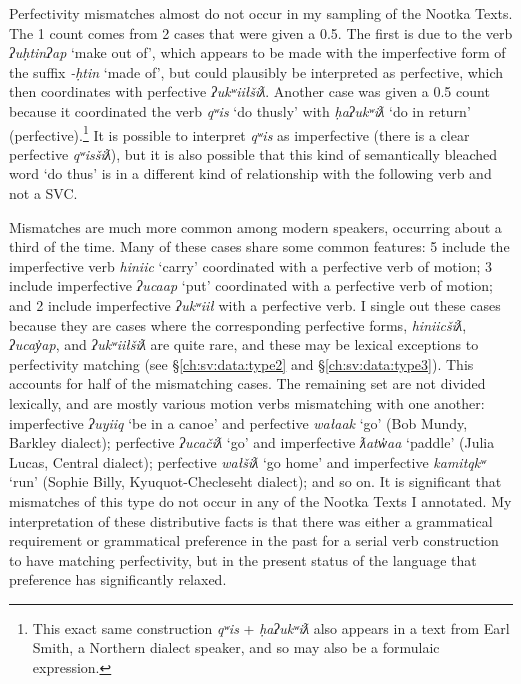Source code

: Perfectivity mismatches almost do not occur in my sampling of the Nootka Texts. The 1 count comes from 2 cases that were given a 0.5. The first is due to the verb \textit{ʔuḥtinʔap} `make out of', which appears to be made with the imperfective form of the suffix \textit{-ḥtin} `made of', but could plausibly be interpreted as perfective, which then coordinates with perfective \textit{ʔukʷiiłšiƛ}. Another case was given a 0.5 count because it coordinated the verb \textit{qʷis} `do thusly' with \textit{ḥaʔukʷiƛ} `do in return' (perfective).\footnote{This exact same construction \textit{qʷis} + \textit{ḥaʔukʷiƛ} also appears in a text from Earl Smith, a Northern dialect speaker, and so may also be a formulaic expression.} It is possible to interpret \textit{qʷis} as imperfective (there is a clear perfective \textit{qʷisšiƛ}), but it is also possible that this kind of semantically bleached word `do thus' is in a different kind of relationship with the following verb and not a SVC.

Mismatches are much more common among modern speakers, occurring about a third of the time. Many of these cases share some common features: 5 include the imperfective verb \textit{hiniic} `carry' coordinated with a perfective verb of motion; 3 include imperfective \textit{ʔucaap} `put' coordinated with a perfective verb of motion; and 2 include imperfective \textit{ʔukʷiił} with a perfective verb. I single out these cases because they are cases where the corresponding perfective forms, \textit{hiniicšiƛ}, \textit{ʔucay̓ap}, and \textit{ʔukʷiiłšiƛ} are quite rare, and these may be lexical exceptions to perfectivity matching (see \S\ref{ch:sv:data:type2} and \S\ref{ch:sv:data:type3}). This accounts for half of the mismatching cases. The remaining set are not divided lexically, and are mostly various motion verbs mismatching with one another: imperfective \textit{ʔuyiiq} `be in a canoe' and perfective \textit{wałaak} `go' (Bob Mundy, Barkley dialect); perfective \textit{ʔucačiƛ} `go' and imperfective \textit{ƛatw̓aa} `paddle' (Julia Lucas, Central dialect); perfective \textit{wałšiƛ} `go home' and imperfective \textit{kamitqkʷ} `run' (Sophie Billy, Kyuquot-Checleseht dialect); and so on. It is significant that mismatches of this type do not occur in any of the Nootka Texts I annotated. My interpretation of these distributive facts is that there was either a grammatical requirement or grammatical preference in the past for a serial verb construction to have matching perfectivity, but in the present status of the language that preference has significantly relaxed.

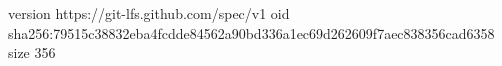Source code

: version https://git-lfs.github.com/spec/v1
oid sha256:79515c38832eba4fcdde84562a90bd336a1ec69d262609f7aec838356cad6358
size 356
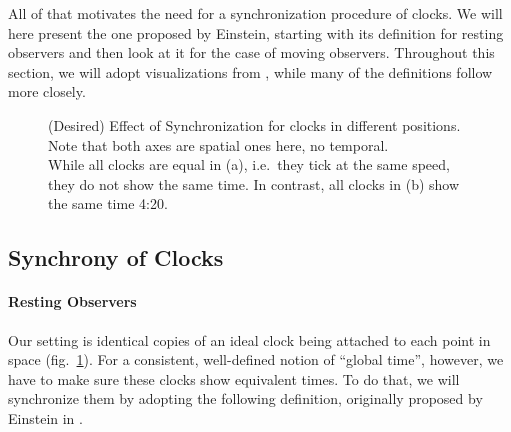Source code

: All of that motivates the need for a synchronization procedure of clocks. We will here present the one proposed by Einstein, starting with its definition for resting observers and then look at it for the case of moving observers. Throughout this section, we will adopt visualizations from \cite{dragon_geometry_srt}, while many of the definitions follow \cite{giulini_srt} more closely.



\begin{figure}
	\centering
	
	\hspace*{0.1\textwidth}
	
	\caption[Effect of Synchronization]{(Desired) Effect of Synchronization for clocks in different positions. Note that both axes are spatial ones here, no temporal.\\
	While all clocks are equal in (a), i.e.~they tick at the same speed, they do not show the same time. In contrast, all clocks in (b) show the same time 4:20.}
	\label{fig:unsynchr_synchr_clocks}
\end{figure}



		\subsection{Synchrony of Clocks}
			\paragraph{Resting Observers}
Our setting is identical copies of an ideal clock being attached to each point in space (fig.~\ref{fig:unsynchr_synchr_clocks}). For a consistent, well-defined notion of \enquote{global time}, however, we have to make sure these clocks show equivalent times. To do that, we will synchronize them by adopting the following definition, originally proposed by Einstein in \cite{Einstein_1905}.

#####

Every record above needs to be repeated exactly; pictures are to be left out.

Expected answer:
Source code

: Perfectivity mismatches almost do not occur in my sampling of the Nootka Texts. The 1 count comes from 2 cases that were given a 0.5. The first is due to the verb \textit{ʔuḥtinʔap} `make out of', which appears to be made with the imperfective form of the suffix \textit{-ḥtin} `made of', but could plausibly be interpreted as perfective, which then coordinates with perfective \textit{ʔukʷiiłšiƛ}. Another case was given a 0.5 count because it coordinated the verb \textit{qʷis} `do thusly' with \textit{ḥaʔukʷiƛ} `do in return' (perfective).\footnote{This exact same construction \textit{qʷis} + \textit{ḥaʔukʷiƛ} also appears in a text from Earl Smith, a Northern dialect speaker, and so may also be a formulaic expression.} It is possible to interpret \textit{qʷis} as imperfective (there is a clear perfective \textit{qʷisšiƛ}), but it is also possible that this kind of semantically bleached word `do thus' is in a different kind of relationship with the following verb and not a SVC.

Mismatches are much more common among modern speakers, occurring about a third of the time. Many of these cases share some common features: 5 include the imperfective verb \textit{hiniic} `carry' coordinated with a perfective verb of motion; 3 include imperfective \textit{ʔucaap} `put' coordinated with a perfective verb of motion; and 2 include imperfective \textit{ʔukʷiił} with a perfective verb. I single out these cases because they are cases where the corresponding perfective forms, \textit{hiniicšiƛ}, \textit{ʔucay̓ap}, and \textit{ʔukʷiiłšiƛ} are quite rare, and these may be lexical exceptions to perfectivity matching (see \S\ref{ch:sv:data:type2} and \S\ref{ch:sv:data:type3}). This accounts for half of the mismatching cases. The remaining set are not divided lexically, and are mostly various motion verbs mismatching with one another: imperfective \textit{ʔuyiiq} `be in a canoe' and perfective \textit{wałaak} `go' (Bob Mundy, Barkley dialect); perfective \textit{ʔucačiƛ} `go' and imperfective \textit{ƛatw̓aa} `paddle' (Julia Lucas, Central dialect); perfective \textit{wałšiƛ} `go home' and imperfective \textit{kamitqkʷ} `run' (Sophie Billy, Kyuquot-Checleseht dialect); and so on. It is significant that mismatches of this type do not occur in any of the Nootka Texts I annotated. My interpretation of these distributive facts is that there was either a grammatical requirement or grammatical preference in the past for a serial verb construction to have matching perfectivity, but in the present status of the language that preference has significantly relaxed.

Source code

: version https://git-lfs.github.com/spec/v1
oid sha256:79515c38832eba4fcdde84562a90bd336a1ec69d262609f7aec838356cad6358
size 356
Source code

: All of that motivates the need for a synchronization procedure of clocks. We will here present the one proposed by Einstein, starting with its definition for resting observers and then look at it for the case of moving observers. Throughout this section, we will adopt visualizations from \cite{dragon_geometry_srt}, while many of the definitions follow \cite{giulini_srt} more closely.



\begin{figure}
	\centering
	
	\hspace*{0.1\textwidth}
	
	\caption[Effect of Synchronization]{(Desired) Effect of Synchronization for clocks in different positions. Note that both axes are spatial ones here, no temporal.\\
	While all clocks are equal in (a), i.e.~they tick at the same speed, they do not show the same time. In contrast, all clocks in (b) show the same time 4:20.}
	\label{fig:unsynchr_synchr_clocks}
\end{figure}



		\subsection{Synchrony of Clocks}
			\paragraph{Resting Observers}
Our setting is identical copies of an ideal clock being attached to each point in space (fig.~\ref{fig:unsynchr_synchr_clocks}). For a consistent, well-defined notion of \enquote{global time}, however, we have to make sure these clocks show equivalent times. To do that, we will synchronize them by adopting the following definition, originally proposed by Einstein in \cite{Einstein_1905}.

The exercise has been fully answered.